» AVAILABLE DATA

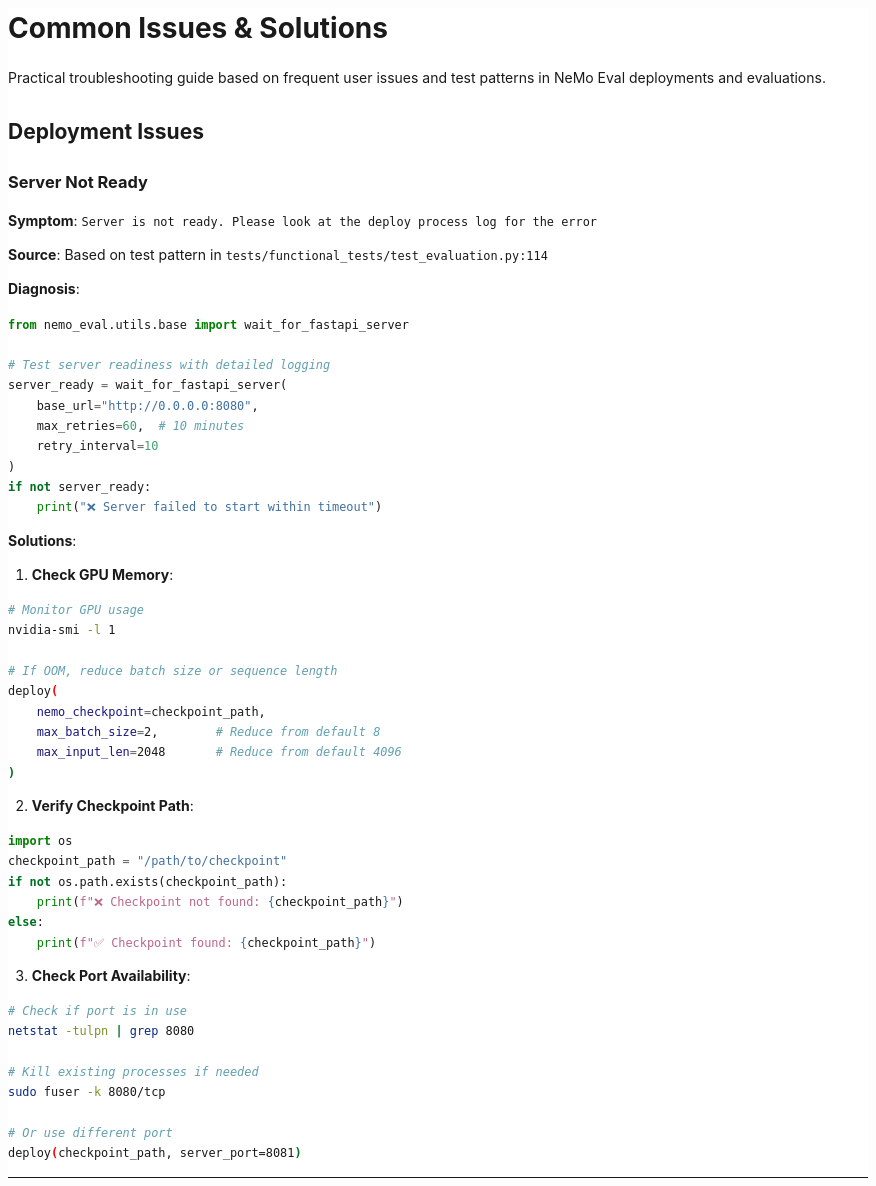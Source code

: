 # Common Issues & Solutions

Practical troubleshooting guide based on frequent user issues and test patterns in NeMo Eval deployments and evaluations.

## Deployment Issues

### Server Not Ready

**Symptom**: `Server is not ready. Please look at the deploy process log for the error`

**Source**: Based on test pattern in `tests/functional_tests/test_evaluation.py:114`

**Diagnosis**:
```python
from nemo_eval.utils.base import wait_for_fastapi_server

# Test server readiness with detailed logging
server_ready = wait_for_fastapi_server(
    base_url="http://0.0.0.0:8080",
    max_retries=60,  # 10 minutes 
    retry_interval=10
)
if not server_ready:
    print("❌ Server failed to start within timeout")
```

**Solutions**:

1. **Check GPU Memory**:
```bash
# Monitor GPU usage
nvidia-smi -l 1

# If OOM, reduce batch size or sequence length
deploy(
    nemo_checkpoint=checkpoint_path,
    max_batch_size=2,        # Reduce from default 8
    max_input_len=2048       # Reduce from default 4096
)
```

2. **Verify Checkpoint Path**:
```python
import os
checkpoint_path = "/path/to/checkpoint"
if not os.path.exists(checkpoint_path):
    print(f"❌ Checkpoint not found: {checkpoint_path}")
else:
    print(f"✅ Checkpoint found: {checkpoint_path}")
```

3. **Check Port Availability**:
```bash
# Check if port is in use
netstat -tulpn | grep 8080

# Kill existing processes if needed  
sudo fuser -k 8080/tcp

# Or use different port
deploy(checkpoint_path, server_port=8081)
```

---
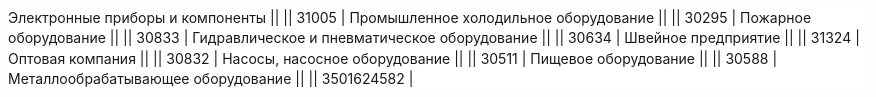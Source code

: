 Электронные приборы и компоненты
||
||
31005
|
Промышленное холодильное оборудование
||
||
30295
|
Пожарное оборудование
||
||
30833
|
Гидравлическое и пневматическое оборудование
||
||
30634
|
Швейное предприятие
||
||
31324
|
Оптовая компания
||
||
30832
|
Насосы, насосное оборудование
||
||
30511
|
Пищевое оборудование
||
||
30588
|
Металлообрабатывающее оборудование
||
||
3501624582
|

» PROBLEM REQUIREMENTS
In the data above, how many lines hold the string "import"? Give the number by itself.

» COMPLETED EXERCISE
2